Ainda na estapa 5 está a pintura do emblema "300C" nas laterais do carro bem como a pintura dos frisos laterais. Aqui também vale a aplicação do Bare-metal foil ou da tinta tipo chrome. Processo trabalhoso pois o embrema é pequeno e pintado em 3 cores. As outras indicações poderão ser seguidas (cores do limpa pára-brisa) e piscas dianteiros.

A Etapa 6 traz a montagem final do cofre do motor, incluindo aí buzinas, radiador, bateria, cabos e o capô do motor. Há a possibilidade de colocação de mais cabos dependendo das referências que o modelista encontrar. Na matéria da Scale Auto Enthusiast há boas fotos do motor (veja na início do artigo), onde aparecem claramente as posições de 3 cabos, acrescentados na montagem deste kit.

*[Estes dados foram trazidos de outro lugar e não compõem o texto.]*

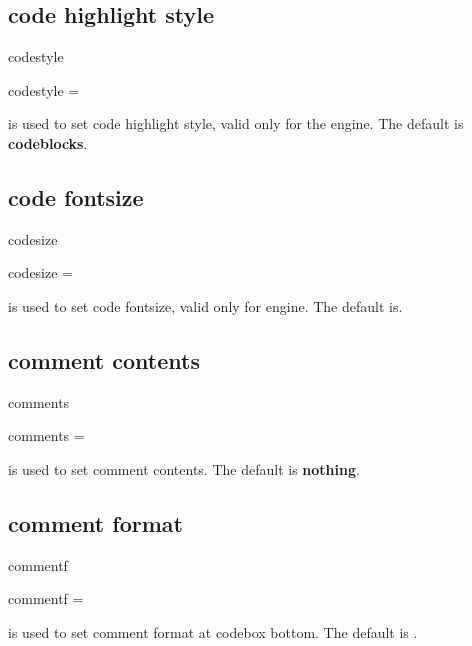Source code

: \documentclass{ctxdoc-en}
\begin{document}
\subsection{code highlight style}

\begin{function}[added=2021-12-26,updated=2021-12-26]{codestyle}
  \begin{syntax}
    codestyle =  
  \end{syntax}
   is used to set code highlight style, valid only for the  engine.
  The default is \textbf{codeblocks}.
\end{function}

\subsection{code fontsize}

\begin{function}[added=2021-12-26,updated=2021-12-26]{codesize}
  \begin{syntax}
    codesize =  \init{\small}
  \end{syntax}
   is used to set code fontsize, valid only for  engine.
   The default is\textbf{}.
\end{function}

\subsection{comment contents}

\begin{function}[added=2021-12-26,updated=2021-12-26]{comments}
  \begin{syntax}
    comments =  
  \end{syntax}
   is used to set comment contents.
   The default is \textbf{nothing}.
\end{function}

\subsection{comment format}

\begin{function}[added=2021-12-26,updated=2021-12-26]{commentf}
  \begin{syntax}
    commentf =  \init{\small\sffamily}
  \end{syntax}
   is used to set comment format at codebox bottom.
  The default is \textbf{}.
\end{function}
\end{document}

E finalmente a Etapa 7 mostra a montagem final do kit com as peças cromadas, lanternas, faróis, pára-choques, antena e colocação das placas de identificação do carro. Nenhum problema encontrado nesta etapa. Por opção resolvi refazer a grade dianteira. Aproveitei apenas a armação original e toda a grade foi refeita com filetes de estireno e fio de linha.

Para os detalhistas, a Model Car Garage possue um set para ser utilizado neste (e em outros Chrysler) kit:


CONCLUSÃO:

A coisa toda ficou bonita, mesmo com o grave problema de encaixe do chassi à carroceria. Espero que a falha só tenha acontecido no meu kit. É um kit bonito, de boa impressão final, mas que por conta do carro oferece poucas alternativas de pintura, a não ser que você personalize o carro. Referências para nós brazucas são de difícil acesso, e na Internet há pouca coisa, tanto em documentação técnica quanto em fotos. Há livros específicos sobre o 300C e sobre a série 300, mas são importados, tendo por conta disto suas várias implicações. De qualquer forma eu gostei muito de ter montado o kit e recomendo para os modelistas que gostam dos anos 50, que gostam de carros menos populares, e que gostam de uma boa carroceria para pintar.